Afrika-Festival im Pumpenhaus
Tänzerischer Kampf um Macht und Identität

Münster -

Am Strand des weitläufigen Meeres an der Küste Mosambiks ist der Horizont grau. Es herrscht Unruhe. Vier Tänzer schwirren hektisch um vier Stühle herum, wie Arbeiterbienen um einen Bienenstock. Sie lassen sich auf die Stühle fallen oder auf den Boden – immer und immer wieder. Ein Tänzer will sich von dieser scheinbaren Gesetzmäßigkeit befreien, mit seinem Beharren auf eigenen Rhythmus und Ausdruck. Er wird jedoch von einer Tänzerin energisch zurückgehalten. Sie presst ihn in das vorherrschende Bewegungsschema. Am Samstag überzeugte der mosambikanische Choreograf Panaibra Gabriel Canda im Theater im Pumpenhaus mit seiner neuen Arbeit „Point of Intersection“.

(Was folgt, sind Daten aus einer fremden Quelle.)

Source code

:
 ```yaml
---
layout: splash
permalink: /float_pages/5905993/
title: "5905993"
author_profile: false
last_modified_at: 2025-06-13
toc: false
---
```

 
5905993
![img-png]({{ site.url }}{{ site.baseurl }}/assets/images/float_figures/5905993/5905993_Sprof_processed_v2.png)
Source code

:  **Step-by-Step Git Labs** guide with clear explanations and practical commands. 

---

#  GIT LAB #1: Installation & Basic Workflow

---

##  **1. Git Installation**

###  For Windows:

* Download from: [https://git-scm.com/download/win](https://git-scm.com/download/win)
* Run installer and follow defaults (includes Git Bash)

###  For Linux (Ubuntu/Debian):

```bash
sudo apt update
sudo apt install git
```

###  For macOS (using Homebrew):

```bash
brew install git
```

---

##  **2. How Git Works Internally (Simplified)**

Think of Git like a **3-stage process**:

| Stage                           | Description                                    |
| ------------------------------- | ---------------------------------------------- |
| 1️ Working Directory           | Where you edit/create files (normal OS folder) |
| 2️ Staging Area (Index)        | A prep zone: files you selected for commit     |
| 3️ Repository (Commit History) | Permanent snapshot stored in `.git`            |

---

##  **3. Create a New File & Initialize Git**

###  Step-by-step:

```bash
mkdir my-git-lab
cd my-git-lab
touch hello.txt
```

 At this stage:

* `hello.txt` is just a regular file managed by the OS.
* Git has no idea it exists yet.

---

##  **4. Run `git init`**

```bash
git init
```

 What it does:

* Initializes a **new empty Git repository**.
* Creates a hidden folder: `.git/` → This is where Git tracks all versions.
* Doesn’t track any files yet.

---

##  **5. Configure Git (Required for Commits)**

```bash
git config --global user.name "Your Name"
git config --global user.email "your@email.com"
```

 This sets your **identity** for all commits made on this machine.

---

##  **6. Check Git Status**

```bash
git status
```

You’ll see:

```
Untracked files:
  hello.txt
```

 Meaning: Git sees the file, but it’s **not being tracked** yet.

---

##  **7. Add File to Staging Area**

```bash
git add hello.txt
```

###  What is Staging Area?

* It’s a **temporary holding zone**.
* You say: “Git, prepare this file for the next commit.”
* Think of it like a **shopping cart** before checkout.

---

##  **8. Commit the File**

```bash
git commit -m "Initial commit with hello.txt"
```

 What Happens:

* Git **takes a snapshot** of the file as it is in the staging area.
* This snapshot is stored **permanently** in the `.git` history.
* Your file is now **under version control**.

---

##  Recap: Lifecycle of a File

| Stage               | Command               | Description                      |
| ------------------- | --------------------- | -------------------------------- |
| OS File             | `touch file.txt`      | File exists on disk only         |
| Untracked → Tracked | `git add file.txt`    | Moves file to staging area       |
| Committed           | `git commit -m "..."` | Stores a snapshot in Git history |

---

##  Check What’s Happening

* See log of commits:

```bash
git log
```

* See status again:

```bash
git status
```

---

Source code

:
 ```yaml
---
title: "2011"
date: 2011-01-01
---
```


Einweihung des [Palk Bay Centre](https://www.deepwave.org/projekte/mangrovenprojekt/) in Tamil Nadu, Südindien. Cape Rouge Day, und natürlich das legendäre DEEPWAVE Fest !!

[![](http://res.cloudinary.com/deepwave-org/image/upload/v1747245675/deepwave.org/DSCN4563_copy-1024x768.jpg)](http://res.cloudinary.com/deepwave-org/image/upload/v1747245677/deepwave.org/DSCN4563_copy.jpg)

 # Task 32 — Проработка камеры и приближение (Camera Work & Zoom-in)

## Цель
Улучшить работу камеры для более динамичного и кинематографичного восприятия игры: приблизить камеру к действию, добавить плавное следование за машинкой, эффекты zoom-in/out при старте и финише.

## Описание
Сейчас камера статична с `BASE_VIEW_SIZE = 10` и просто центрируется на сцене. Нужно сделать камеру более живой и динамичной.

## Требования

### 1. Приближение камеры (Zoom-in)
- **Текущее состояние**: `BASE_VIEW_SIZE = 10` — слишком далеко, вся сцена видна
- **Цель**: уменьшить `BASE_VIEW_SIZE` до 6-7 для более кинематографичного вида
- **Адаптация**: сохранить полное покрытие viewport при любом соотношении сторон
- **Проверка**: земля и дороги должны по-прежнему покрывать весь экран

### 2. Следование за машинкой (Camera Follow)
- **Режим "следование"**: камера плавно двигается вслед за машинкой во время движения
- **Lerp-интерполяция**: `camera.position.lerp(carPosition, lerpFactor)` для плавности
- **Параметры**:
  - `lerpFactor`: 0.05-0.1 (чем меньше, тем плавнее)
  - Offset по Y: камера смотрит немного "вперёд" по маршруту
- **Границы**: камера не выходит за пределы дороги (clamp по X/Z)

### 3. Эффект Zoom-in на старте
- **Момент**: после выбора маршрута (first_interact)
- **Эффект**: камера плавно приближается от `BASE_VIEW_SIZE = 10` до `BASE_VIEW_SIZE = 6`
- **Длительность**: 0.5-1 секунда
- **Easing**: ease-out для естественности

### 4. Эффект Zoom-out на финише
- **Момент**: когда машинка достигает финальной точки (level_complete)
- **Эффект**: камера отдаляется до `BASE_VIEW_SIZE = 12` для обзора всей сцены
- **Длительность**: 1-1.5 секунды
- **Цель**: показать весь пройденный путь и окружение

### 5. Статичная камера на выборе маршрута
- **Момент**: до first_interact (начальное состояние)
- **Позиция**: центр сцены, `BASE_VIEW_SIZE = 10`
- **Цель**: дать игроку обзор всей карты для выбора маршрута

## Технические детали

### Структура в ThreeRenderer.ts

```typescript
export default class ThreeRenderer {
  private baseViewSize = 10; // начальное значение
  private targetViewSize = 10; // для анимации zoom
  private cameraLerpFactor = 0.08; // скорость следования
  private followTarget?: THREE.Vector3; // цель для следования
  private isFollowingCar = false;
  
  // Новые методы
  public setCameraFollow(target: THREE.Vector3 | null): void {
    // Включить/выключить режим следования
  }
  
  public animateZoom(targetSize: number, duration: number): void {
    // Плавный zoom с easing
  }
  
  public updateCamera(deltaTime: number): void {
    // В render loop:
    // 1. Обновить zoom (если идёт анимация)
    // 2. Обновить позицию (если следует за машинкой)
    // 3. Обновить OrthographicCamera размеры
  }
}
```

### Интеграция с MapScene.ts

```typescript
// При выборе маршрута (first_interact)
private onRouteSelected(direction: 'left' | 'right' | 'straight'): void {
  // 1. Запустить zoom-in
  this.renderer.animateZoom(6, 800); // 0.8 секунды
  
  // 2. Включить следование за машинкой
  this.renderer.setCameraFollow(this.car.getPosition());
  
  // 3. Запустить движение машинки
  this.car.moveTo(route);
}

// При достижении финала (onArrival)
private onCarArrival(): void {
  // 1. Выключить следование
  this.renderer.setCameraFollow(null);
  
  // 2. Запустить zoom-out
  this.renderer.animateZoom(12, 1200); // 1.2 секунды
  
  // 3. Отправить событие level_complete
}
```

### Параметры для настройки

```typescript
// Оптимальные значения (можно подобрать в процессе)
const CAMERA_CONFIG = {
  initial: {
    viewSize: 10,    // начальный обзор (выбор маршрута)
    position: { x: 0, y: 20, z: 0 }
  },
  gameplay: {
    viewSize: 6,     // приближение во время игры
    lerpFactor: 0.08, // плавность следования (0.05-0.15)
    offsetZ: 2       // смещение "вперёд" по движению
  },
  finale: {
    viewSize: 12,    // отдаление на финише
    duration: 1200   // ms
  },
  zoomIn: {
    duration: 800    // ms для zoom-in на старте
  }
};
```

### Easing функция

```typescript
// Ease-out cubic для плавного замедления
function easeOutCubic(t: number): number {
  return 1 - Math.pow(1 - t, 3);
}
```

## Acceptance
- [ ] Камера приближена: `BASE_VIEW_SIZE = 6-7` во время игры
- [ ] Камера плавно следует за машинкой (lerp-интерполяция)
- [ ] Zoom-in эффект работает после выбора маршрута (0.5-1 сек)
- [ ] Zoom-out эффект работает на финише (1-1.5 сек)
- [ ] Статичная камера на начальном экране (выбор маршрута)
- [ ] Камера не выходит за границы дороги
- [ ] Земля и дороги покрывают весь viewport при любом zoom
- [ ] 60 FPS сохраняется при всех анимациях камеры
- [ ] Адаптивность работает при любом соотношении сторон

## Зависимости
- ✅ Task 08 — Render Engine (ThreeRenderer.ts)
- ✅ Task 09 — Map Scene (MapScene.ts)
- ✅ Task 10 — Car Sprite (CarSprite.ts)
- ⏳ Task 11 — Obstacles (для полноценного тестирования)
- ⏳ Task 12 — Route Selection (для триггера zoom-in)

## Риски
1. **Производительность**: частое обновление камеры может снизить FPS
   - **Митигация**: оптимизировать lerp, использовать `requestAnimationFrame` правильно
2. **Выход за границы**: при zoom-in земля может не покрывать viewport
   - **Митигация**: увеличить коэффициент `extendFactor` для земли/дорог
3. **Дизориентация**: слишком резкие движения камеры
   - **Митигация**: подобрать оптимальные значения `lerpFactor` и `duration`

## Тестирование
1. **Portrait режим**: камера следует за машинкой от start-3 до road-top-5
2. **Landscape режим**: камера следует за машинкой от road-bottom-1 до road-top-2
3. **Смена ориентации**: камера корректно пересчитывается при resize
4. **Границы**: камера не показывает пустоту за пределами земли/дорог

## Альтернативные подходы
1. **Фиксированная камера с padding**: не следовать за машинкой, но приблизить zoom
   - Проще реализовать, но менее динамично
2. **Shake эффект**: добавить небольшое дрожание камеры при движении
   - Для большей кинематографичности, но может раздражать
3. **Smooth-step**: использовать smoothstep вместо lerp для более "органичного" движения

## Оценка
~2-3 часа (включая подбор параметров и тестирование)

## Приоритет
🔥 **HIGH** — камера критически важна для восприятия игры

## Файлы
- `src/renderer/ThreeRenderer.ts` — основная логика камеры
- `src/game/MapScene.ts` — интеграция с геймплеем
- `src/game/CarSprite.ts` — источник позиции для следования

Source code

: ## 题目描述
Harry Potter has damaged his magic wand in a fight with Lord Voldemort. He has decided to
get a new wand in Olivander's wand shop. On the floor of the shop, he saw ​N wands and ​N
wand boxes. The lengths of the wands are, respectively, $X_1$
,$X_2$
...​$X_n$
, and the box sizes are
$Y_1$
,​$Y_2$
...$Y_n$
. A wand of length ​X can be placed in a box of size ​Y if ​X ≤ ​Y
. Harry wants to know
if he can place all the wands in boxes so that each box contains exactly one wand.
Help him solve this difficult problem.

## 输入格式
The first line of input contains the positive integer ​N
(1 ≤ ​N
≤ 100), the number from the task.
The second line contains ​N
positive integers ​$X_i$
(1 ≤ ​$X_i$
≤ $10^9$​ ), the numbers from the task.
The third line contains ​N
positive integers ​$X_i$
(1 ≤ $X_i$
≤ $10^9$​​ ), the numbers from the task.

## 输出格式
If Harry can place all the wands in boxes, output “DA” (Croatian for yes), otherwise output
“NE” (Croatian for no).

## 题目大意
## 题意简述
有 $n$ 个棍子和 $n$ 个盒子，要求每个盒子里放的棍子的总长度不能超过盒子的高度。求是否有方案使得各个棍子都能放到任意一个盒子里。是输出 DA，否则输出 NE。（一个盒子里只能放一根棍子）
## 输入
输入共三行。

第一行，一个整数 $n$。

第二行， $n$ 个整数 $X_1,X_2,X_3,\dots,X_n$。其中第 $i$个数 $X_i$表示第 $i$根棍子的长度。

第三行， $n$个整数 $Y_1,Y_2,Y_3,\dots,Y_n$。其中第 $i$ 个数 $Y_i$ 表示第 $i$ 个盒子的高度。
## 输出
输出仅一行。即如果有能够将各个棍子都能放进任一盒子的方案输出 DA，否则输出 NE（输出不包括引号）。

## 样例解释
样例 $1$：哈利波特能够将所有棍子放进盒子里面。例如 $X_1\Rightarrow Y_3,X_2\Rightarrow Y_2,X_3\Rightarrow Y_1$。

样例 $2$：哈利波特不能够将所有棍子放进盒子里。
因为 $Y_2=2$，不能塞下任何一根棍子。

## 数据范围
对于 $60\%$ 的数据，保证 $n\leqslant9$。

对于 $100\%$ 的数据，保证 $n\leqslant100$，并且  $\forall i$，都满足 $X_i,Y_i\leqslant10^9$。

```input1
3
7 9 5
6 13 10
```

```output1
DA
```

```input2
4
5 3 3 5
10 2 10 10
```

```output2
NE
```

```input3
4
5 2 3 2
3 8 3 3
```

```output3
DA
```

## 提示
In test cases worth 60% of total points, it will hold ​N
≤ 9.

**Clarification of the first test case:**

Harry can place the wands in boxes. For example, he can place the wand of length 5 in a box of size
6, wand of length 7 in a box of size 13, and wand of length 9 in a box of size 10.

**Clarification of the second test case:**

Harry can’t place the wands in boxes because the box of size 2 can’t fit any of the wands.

Sonntag, 13.04.2014, 17:04 Uhr

Famoses Tanztheater „Point of Intersection“: Bilder und Botschaften springen im Theater im Pumpenhaus in einer direkten Bewegungssprache von Körper zu Körper.
Famoses Tanztheater „Point of Intersection“: Bilder und Botschaften springen im Theater im Pumpenhaus in einer direkten Bewegungssprache von Körper zu Körper. Foto: Peter Fiebig

Es geht um die postkoloniale Daseinsfindung seines Landes, um die Befreiung von überkommenen Machtstrukturen und Denkweisen. Die vier Stühle versinnbildlichen gewachsene Strukturen und Zugehörigkeiten, zu einem Ort, zu einer Politik, zu Traditionen, zu Verhaltensweisen. Wie die ewig gleichen fortwährenden Wellen des Meeres (exzellente Projektion auf Wände und Boden des Pumpenhauses ) sind sie einfach immer da. Vier Tänzer aus verschiedenen Generationen entfesseln mal minimalistisch, mal wuchtig einen Kampf um diese Stühle, um ihren ganz eigenen Platz im Leben. Wer einmal auf den Stühlen sitzt, hat die Macht, besitzt alles, was darunter und darüber ist.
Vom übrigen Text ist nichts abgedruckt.